CC: We’re struck by how you and your colleagues maintain an optimistic view of the future in the face of decades of not finding the answer.

LM: The reason we’re optimistic is because we’re good at what we’re doing. Smart people work in this field. The papers that are produced and the way people go about the work is extremely creative. And it’s impressive how fast things are developing. There’s a lot of competition, so you really have to be good at what you’re doing. You’re here, you struggle and you become better every day. You have to feel confident that you can help. I feel a lot of responsibility and it is very important to me that I do my job well. We’re doing the best we can.

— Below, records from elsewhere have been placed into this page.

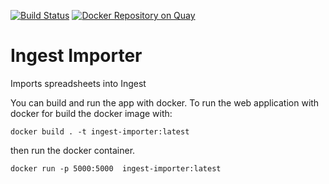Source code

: [![Build Status](https://travis-ci.org/HumanCellAtlas/ingest-importer.svg?branch=master)](https://travis-ci.org/HumanCellAtlas/ingest-importer)
[![Docker Repository on Quay](https://quay.io/repository/humancellatlas/ingest-importer/status "Docker Repository on Quay")](https://quay.io/repository/humancellatlas/ingest-importer)

# Ingest Importer

Imports spreadsheets into Ingest

You can build and run the app with docker. To run the web application with docker for build the docker image with: 

```
docker build . -t ingest-importer:latest
```

then run the docker container.

```
docker run -p 5000:5000  ingest-importer:latest
```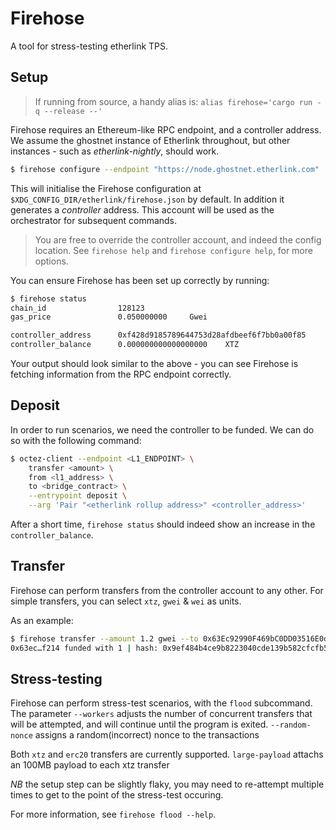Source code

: <!--
SPDX-FileCopyrightText: 2024 Trilitech <contact@trili.tech>

SPDX-License-Identifier: MIT
-->

# Firehose

A tool for stress-testing etherlink TPS.

## Setup

> If running from source, a handy alias is: `alias firehose='cargo run -q --release --'`

Firehose requires an Ethereum-like RPC endpoint, and a controller address. We assume the ghostnet instance of
Etherlink throughout, but other instances - such as _etherlink-nightly_, should work.

```sh
$ firehose configure --endpoint "https://node.ghostnet.etherlink.com"
```

This will initialise the Firehose configuration at `$XDG_CONFIG_DIR/etherlink/firehose.json` by default. In addition it generates a _controller_ address. This account will be used as the orchestrator for subsequent commands.

> You are free to override the controller account, and indeed the config location. See `firehose help` and `firehose configure help`, for more options.

You can ensure Firehose has been set up correctly by running:

```sh
$ firehose status
chain_id                128123
gas_price               0.050000000     Gwei

controller_address      0xf428d9185789644753d28afdbeef6f7bb0a00f85
controller_balance      0.000000000000000000    XTZ
```

Your output should look similar to the above - you can see Firehose is fetching information from the RPC endpoint correctly.

## Deposit

In order to run scenarios, we need the controller to be funded. We can do so with the following command:

```sh
$ octez-client --endpoint <L1_ENDPOINT> \
    transfer <amount> \
    from <l1_address> \
    to <bridge_contract> \
    --entrypoint deposit \
    --arg 'Pair "<etherlink rollup address>" <controller_address>'
```

After a short time, `firehose status` should indeed show an increase in the `controller_balance`.

## Transfer

Firehose can perform transfers from the controller account to any other.
For simple transfers, you can select `xtz`, `gwei` & `wei` as units.

As an example:

```sh
$ firehose transfer --amount 1.2 gwei --to 0x63Ec92990F469bC0DD03516E0d32Ee9A4D8Ff214
0x63ec…f214 funded with 1 | hash: 0x9ef484b4ce9b8223040cde139b582cfcfb55f29cce89fb8f4017c30ef2fbed90
```

## Stress-testing

Firehose can perform stress-test scenarios, with the `flood` subcommand. The parameter `--workers` adjusts the number
of concurrent transfers that will be attempted, and will continue until the program is exited. `--random-nonce` assigns a random(incorrect) nonce to the transactions

Both `xtz` and `erc20` transfers are currently supported. `large-payload` attachs an 100MB payload to each xtz transfer

*NB* the setup step can be slightly flaky, you may need to re-attempt multiple times to get to the point of the
stress-test occuring.

For more information, see `firehose flood --help`.
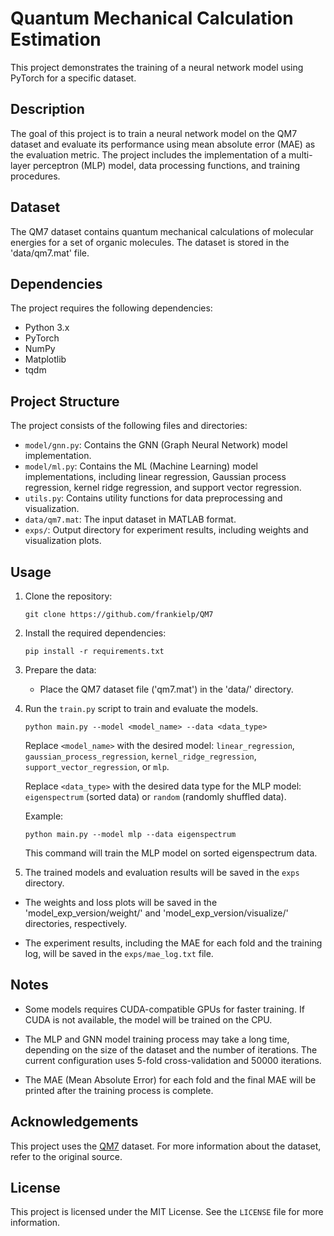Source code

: # Quantum Mechanical Calculation Estimation

This project demonstrates the training of a neural network model using PyTorch for a specific dataset.

## Description

The goal of this project is to train a neural network model on the QM7 dataset and evaluate its performance using mean absolute error (MAE) as the evaluation metric. The project includes the implementation of a multi-layer perceptron (MLP) model, data processing functions, and training procedures.

## Dataset

The QM7 dataset contains quantum mechanical calculations of molecular energies for a set of organic molecules. The dataset is stored in the 'data/qm7.mat' file.

## Dependencies

The project requires the following dependencies:

- Python 3.x
- PyTorch
- NumPy
- Matplotlib
- tqdm

## Project Structure

The project consists of the following files and directories:

- `model/gnn.py`: Contains the GNN (Graph Neural Network) model implementation.
- `model/ml.py`: Contains the ML (Machine Learning) model implementations, including linear regression, Gaussian process regression, kernel ridge regression, and support vector regression.
- `utils.py`: Contains utility functions for data preprocessing and visualization.
- `data/qm7.mat`: The input dataset in MATLAB format.
- `exps/`: Output directory for experiment results, including weights and visualization plots.

## Usage

1. Clone the repository:

   ```
   git clone https://github.com/frankielp/QM7
   ```

2. Install the required dependencies:

   ```
   pip install -r requirements.txt
   ```

3. Prepare the data:

   - Place the QM7 dataset file ('qm7.mat') in the 'data/' directory.

4. Run the `train.py` script to train and evaluate the models.

   ```
   python main.py --model <model_name> --data <data_type>
   ```

   Replace `<model_name>` with the desired model: `linear_regression`, `gaussian_process_regression`, `kernel_ridge_regression`, `support_vector_regression`, or `mlp`.

   Replace `<data_type>` with the desired data type for the MLP model: `eigenspectrum` (sorted data) or `random` (randomly shuffled data).

   Example:

   ```
   python main.py --model mlp --data eigenspectrum
   ```

   This command will train the MLP model on sorted eigenspectrum data.

5. The trained models and evaluation results will be saved in the `exps` directory. 

- The weights and loss plots will be saved in the 'model_exp_version/weight/' and 'model_exp_version/visualize/' directories, respectively.

- The experiment results, including the MAE for each fold and the training log, will be saved in the `exps/mae_log.txt` file.

## Notes

- Some models requires CUDA-compatible GPUs for faster training. If CUDA is not available, the model will be trained on the CPU.

- The MLP and GNN model training process may take a long time, depending on the size of the dataset and the number of iterations. The current configuration uses 5-fold cross-validation and 50000 iterations.

- The MAE (Mean Absolute Error) for each fold and the final MAE will be printed after the training process is complete.

## Acknowledgements

This project uses the [QM7](http://quantum-machine.org/datasets/) dataset. For more information about the dataset, refer to the original source.

## License

This project is licensed under the MIT License. See the `LICENSE` file for more information.

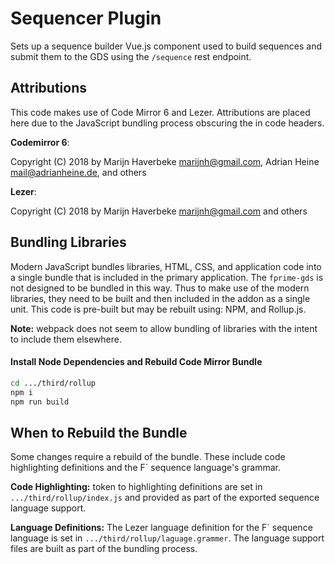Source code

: # Sequencer Plugin

Sets up a sequence builder Vue.js component used to build sequences and submit them to the GDS using the `/sequence`
rest endpoint. 

## Attributions

This code makes use of Code Mirror 6 and Lezer. Attributions are placed here due to the JavaScript bundling process
obscuring the in code headers.

**Codemirror 6**:

Copyright (C) 2018 by Marijn Haverbeke <marijnh@gmail.com>, Adrian Heine <mail@adrianheine.de>, and others 

**Lezer**:

Copyright (C) 2018 by Marijn Haverbeke <marijnh@gmail.com> and others

## Bundling Libraries

Modern JavaScript bundles libraries, HTML, CSS, and application code into a single bundle that is included in the
primary application. The `fprime-gds` is not designed to be bundled in this way. Thus to make use of the modern
libraries, they need to be built and then included in the addon as a single unit. This code is pre-built but may be
rebuilt using: NPM, and Rollup.js.

**Note:** webpack does not seem to allow bundling of libraries with the intent to include them elsewhere.

#### Install Node Dependencies and Rebuild Code Mirror Bundle

```bash
cd .../third/rollup
npm i
npm run build
```

## When to Rebuild the Bundle

Some changes require a rebuild of the bundle.  These include code highlighting definitions and the F´ sequence
language's grammar.

**Code Highlighting:** token to highlighting definitions are set in `.../third/rollup/index.js` and provided as part of
the exported sequence language support.

**Language Definitions:** The Lezer language definition for the F´ sequence language is set in
`.../third/rollup/laguage.grammer`.  The language support files are built as part of the bundling process.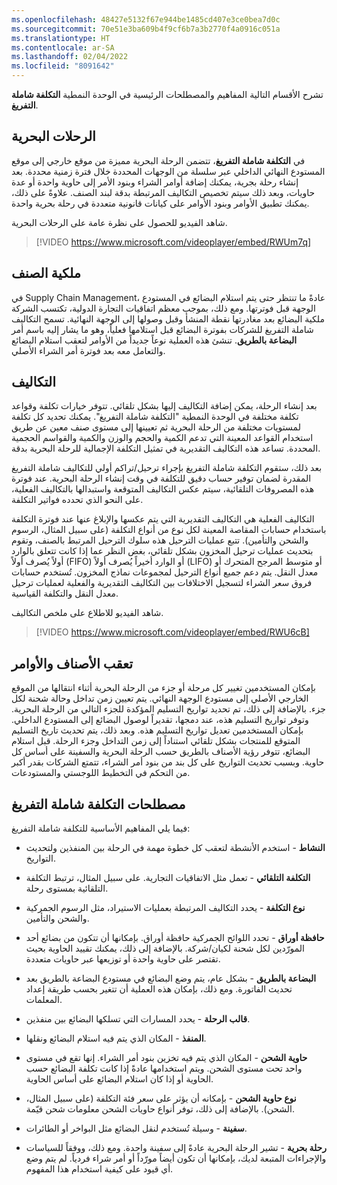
 ```yaml
---
ms.openlocfilehash: 48427e5132f67e944be1485cd407e3ce0bea7d0c
ms.sourcegitcommit: 70e51e3ba609b4f9cf6b7a3b2770f4a0916c051a
ms.translationtype: HT
ms.contentlocale: ar-SA
ms.lasthandoff: 02/04/2022
ms.locfileid: "8091642"
---
```

تشرح الأقسام التالية المفاهيم والمصطلحات الرئيسية في الوحدة النمطية **التكلفة شاملة التفريغ**.

## <a name="voyages"></a>الرحلات البحرية

في **التكلفة شاملة التفريغ**، تتضمن الرحلة البحرية مميزة من موقع خارجي إلى موقع المستودع النهائي الداخلي عبر سلسلة من الوجهات المحددة خلال فترة زمنية محددة. بعد إنشاء رحلة بجرية، يمكنك إضافة أوامر الشراء وبنود الأمر إلى حاوية واحدة أو عدة حاويات، وبعد ذلك سيتم تخصيص التكاليف المرتبطة بدقة لبند الصنف. علاوةً على ذلك، يمكنك تطبيق الأوامر وبنود الأوامر على كيانات قانونية متعددة في رحلة بحرية واحدة.

شاهد الفيديو للحصول على نظرة عامة على الرحلات البحرية.

> [!VIDEO https://www.microsoft.com/videoplayer/embed/RWUm7q]

## <a name="item-ownership"></a>ملكية الصنف

في Supply Chain Management، عادةً ما تنتظر حتى يتم استلام البضائع في المستودع الوجهة قبل فوترتها. ومع ذلك، بموجب معظم اتفاقيات التجارة الدولية، تكتسب الشركة ملكية البضائع بعد مغادرتها نقطة المنشأ وقبل وصولها إلى الوجهة النهائية. تسمح التكاليف شاملة التفريغ للشركات بفوترة البضائع قبل استلامها فعلياً، وهو ما يشار إليه باسم أمر **البضاعة بالطريق**. تنشئ هذه العملية نوعاً جديداً من الأوامر لتعقب استلام البضائع والتعامل معه بعد فوترة أمر الشراء الأصلي.

## <a name="costs"></a>التكاليف

بعد إنشاء الرحلة، يمكن إضافة التكاليف إليها بشكل تلقائي. تتوفر خيارات تكلفة وقواعد تكلفة مختلفة في الوحدة النمطية "التكلفة شاملة التفريغ". يمكنك تحديد كل تكلفة لمستويات مختلفة من الرحلة البحرية ثم تعيينها إلى مستوى صنف معين عن طريق استخدام القواعد المعينة التي تدعم الكمية والحجم والوزن والكمية والقواسم الحجمية المحددة. تساعد هذه التكاليف التقديرية في تمثيل التكلفة الإجمالية للرحلة البحرية بدقة.

بعد ذلك، ستقوم التكلفة شاملة التفريغ‬‬‬ بإجراء ترحيل/تراكم أولي للتكاليف شاملة التفريغ‬‬‬ المقدرة لضمان توفير حساب دقيق للتكلفة في وقت إنشاء الرحلة البحرية. عند فوترة هذه المصروفات التلقائية، سيتم عكس التكاليف المتوقعة واستبدالها بالتكاليف الفعلية، على النحو الذي تحدده فواتير التكلفة.

التكاليف الفعلية هي التكاليف التقديرية التي يتم عكسها والإبلاغ عنها عند فوترة التكلفة باستخدام حسابات المقاصة المعينة لكل نوع من أنواع التكلفة (على سبيل المثال، الرسوم والشحن والتأمين). تتبع عمليات الترحيل هذه سلوك الترحيل المرتبط بالصنف، وتقوم بتحديث عمليات ترحيل المخزون بشكل تلقائي، بغض النظر عما إذا كانت تتعلق بالوارد أولاً يُصرف أولاً‬ (FIFO) أو ‏‫الوارد أخيراً يُصرف أولاً‬ (LIFO) أو متوسط ​​المرجح المتحرك أو معدل النقل. يتم دعم جميع أنواع الترحيل لمجموعات نماذج المخزون. تُستخدم حسابات فروق سعر الشراء لتسجيل الاختلافات بين التكاليف التقديرية والفعلية لعمليات ترحيل معدل النقل ​​والتكلفة القياسية.

شاهد الفيديو للاطلاع على ملخص التكاليف.

> [!VIDEO https://www.microsoft.com/videoplayer/embed/RWU6cB] 

## <a name="item-and-order-tracking"></a>تعقب الأصناف والأوامر

بإمكان المستخدمين تغيير كل مرحلة أو جزء من الرحلة البحرية أثناء انتقالها من الموقع الخارجي الأصلي إلى مستودع الوجهة النهائي. يتم تعيين زمن تداخل وحالة شحنة لكل جزء. بالإضافة إلى ذلك، تم تحديد تواريخ التسليم المؤكدة للجزء التالي من الرحلة البحرية. وتوفر تواريخ التسليم هذه، عند دمجها، تقديراً لوصول البضائع إلى المستودع الداخلي. بإمكان المستخدمين تعديل تواريخ التسليم هذه. وبعد ذلك، يتم تحديث تاريخ التسليم المتوقع للمنتجات بشكل تلقائي استناداً إلى زمن التداخل وجزء الرحلة. قبل استلام البضائع، تتوفر رؤية الأصناف بالطريق حسب الرحلة البحرية والسفينة على أساس كل حاوية. وبسبب تحديث التواريخ على كل بند من بنود أمر الشراء، تتمتع الشركات بقدر أكبر من التحكم في التخطيط اللوجستي والمستودعات.

## <a name="landed-cost-terminology"></a>مصطلحات التكلفة شاملة التفريغ‬

فيما يلي المفاهيم الأساسية للتكلفة شاملة التفريغ‬:

-   **النشاط** - استخدم الأنشطة لتعقب كل خطوة مهمة في الرحلة بين المنفذين ولتحديث التواريخ.

-   **التكلفة التلقائي** - تعمل مثل الاتفاقيات التجارية. على سبيل المثال، ترتبط التكلفة التلقائية بمستوى رحلة.

-   **نوع التكلفة** - يحدد التكاليف المرتبطة بعمليات الاستيراد، مثل الرسوم الجمركية والشحن والتأمين.

-   **حافظة أوراق** - تحدد اللوائح الجمركية حافظة أوراق. بإمكانها أن تتكون من بضائع أحد المورّدين لكل شحنة لكيان/شركة. بالإضافة إلى ذلك، يمكنك تقييد الحاوية بحيث تقتصر على حاوية واحدة أو توزيعها عبر حاويات متعددة.

-   **البضاعة بالطريق** - بشكل عام، يتم وضع البضائع في مستودع البضاعة بالطريق بعد تحديث الفاتورة. ومع ذلك، بإمكان هذه العملية أن تتغير بحسب طريقة إعداد المعلمات.

-   **قالب الرحلة** - يحدد المسارات التي تسلكها البضائع بين منفذين.

-   **المنفذ** - المكان الذي يتم فيه استلام البضائع ونقلها.

-   **حاوية الشحن** - المكان الذي يتم فيه تخزين بنود أمر الشراء. إنها تقع في مستوى واحد تحت مستوى الشحن. ويتم استخدامها عادةً إذا كانت تكلفة البضائع حسب الحاوية أو إذا كان استلام البضائع على أساس الحاوية.

-   **نوع حاوية الشحن** - بإمكانه أن يؤثر على سعر فئة التكلفة (على سبيل المثال، الشحن). بالإضافة إلى ذلك، توفر أنواع حاويات الشحن معلومات شحن قيّمة.

-   **سفينة** - وسيلة تُستخدم لنقل البضائع مثل البواخر أو الطائرات.

-   **رحلة بحرية** - تشير الرحلة البحرية عادةً إلى سفينة واحدة. ومع ذلك، ووفقاً للسياسات والإجراءات المتبعة لديك، بإمكانها أن تكون أيضاً مورّداً أو أمر شراء فردياً. لم يتم وضع أي قيود على كيفية استخدام هذا المفهوم.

MM: Lisa, thank you so much for enlightening us in ways that we didn’t know we needed to be enlightened!

LM: My pleasure!


Lisa Mosconi is a research assistant professor of Psychiatry at the Center for Brain Health at New York University School of Medicine. Specifically, Dr. Mosconi’s research is focused on the early diagnosis and development of therapies for patients with Alzheimer’s disease as well as in individuals at risk for developing dementia. Major research interests include positron emission tomography (PET) and magnetic resonance imaging (MRI) in early Alzheimer’s disease. Dr. Mosconi uses PET imaging to study brain glucose metabolism in normal aging and Alzheimer’s disease brains, as well as brain amyloid deposition, neuroinflammation, and neuroreceptor abnormalities in patients with early Alzheimer’s disease.